:: WORK ITEM ::
Among the entries below, only the lines starting at the one with "- Use clear, concise" and ending at the one with "3. Update reference materials for API changes", both included, are to be printed exactly.

::: MATERIAL FOR THIS TASK :::

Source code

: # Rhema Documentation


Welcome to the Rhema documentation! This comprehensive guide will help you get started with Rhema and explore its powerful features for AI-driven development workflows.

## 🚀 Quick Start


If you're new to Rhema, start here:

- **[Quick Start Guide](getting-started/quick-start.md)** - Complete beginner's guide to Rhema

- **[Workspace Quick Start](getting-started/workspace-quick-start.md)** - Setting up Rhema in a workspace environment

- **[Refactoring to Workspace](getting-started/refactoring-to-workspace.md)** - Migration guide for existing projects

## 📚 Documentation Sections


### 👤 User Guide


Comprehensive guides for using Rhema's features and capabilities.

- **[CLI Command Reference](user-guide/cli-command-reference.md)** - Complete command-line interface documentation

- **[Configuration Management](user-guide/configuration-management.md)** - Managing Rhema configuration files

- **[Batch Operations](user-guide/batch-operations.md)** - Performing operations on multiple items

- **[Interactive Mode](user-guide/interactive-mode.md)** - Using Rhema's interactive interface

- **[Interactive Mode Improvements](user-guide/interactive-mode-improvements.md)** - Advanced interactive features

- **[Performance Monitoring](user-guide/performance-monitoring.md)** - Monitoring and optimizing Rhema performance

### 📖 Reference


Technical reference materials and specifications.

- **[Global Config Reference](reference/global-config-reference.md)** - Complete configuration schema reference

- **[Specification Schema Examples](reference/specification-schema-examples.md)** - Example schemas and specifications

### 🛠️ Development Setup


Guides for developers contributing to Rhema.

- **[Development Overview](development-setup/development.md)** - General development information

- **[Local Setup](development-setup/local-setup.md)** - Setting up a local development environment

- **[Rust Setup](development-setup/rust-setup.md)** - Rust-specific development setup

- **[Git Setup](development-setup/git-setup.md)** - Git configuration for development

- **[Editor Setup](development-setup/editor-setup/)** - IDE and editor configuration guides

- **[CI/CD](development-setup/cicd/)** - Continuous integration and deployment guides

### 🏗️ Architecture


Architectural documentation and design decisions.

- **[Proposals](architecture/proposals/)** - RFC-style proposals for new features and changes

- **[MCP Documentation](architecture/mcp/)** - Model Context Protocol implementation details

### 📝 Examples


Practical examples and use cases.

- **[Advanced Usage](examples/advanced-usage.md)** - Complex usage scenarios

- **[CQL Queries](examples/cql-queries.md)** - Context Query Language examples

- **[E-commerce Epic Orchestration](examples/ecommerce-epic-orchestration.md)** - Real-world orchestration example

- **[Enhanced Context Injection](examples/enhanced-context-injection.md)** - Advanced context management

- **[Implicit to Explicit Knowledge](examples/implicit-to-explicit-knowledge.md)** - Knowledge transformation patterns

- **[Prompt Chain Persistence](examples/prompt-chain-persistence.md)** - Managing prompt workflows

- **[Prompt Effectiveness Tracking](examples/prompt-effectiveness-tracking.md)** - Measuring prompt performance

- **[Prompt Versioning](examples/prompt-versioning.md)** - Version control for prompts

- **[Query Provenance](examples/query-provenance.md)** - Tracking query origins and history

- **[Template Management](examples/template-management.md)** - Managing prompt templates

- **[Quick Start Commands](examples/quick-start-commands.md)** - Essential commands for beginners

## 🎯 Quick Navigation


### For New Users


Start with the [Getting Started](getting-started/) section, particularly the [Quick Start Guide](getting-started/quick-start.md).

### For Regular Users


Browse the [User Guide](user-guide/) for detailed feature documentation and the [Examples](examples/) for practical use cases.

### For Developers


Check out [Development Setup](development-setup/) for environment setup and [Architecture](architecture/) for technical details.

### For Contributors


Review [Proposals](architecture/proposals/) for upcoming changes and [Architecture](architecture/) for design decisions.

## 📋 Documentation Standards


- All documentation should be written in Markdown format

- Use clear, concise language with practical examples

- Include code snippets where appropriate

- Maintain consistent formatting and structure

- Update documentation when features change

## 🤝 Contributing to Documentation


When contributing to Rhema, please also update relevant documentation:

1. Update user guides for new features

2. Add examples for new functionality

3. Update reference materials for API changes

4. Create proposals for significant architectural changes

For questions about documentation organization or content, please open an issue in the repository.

:::

:: TASK ANSWER ::
- Use clear, concise language with practical examples

- Include code snippets where appropriate

- Maintain consistent formatting and structure

- Update documentation when features change

## 🤝 Contributing to Documentation


When contributing to Rhema, please also update relevant documentation:

1. Update user guides for new features

2. Add examples for new functionality

3. Update reference materials for API changes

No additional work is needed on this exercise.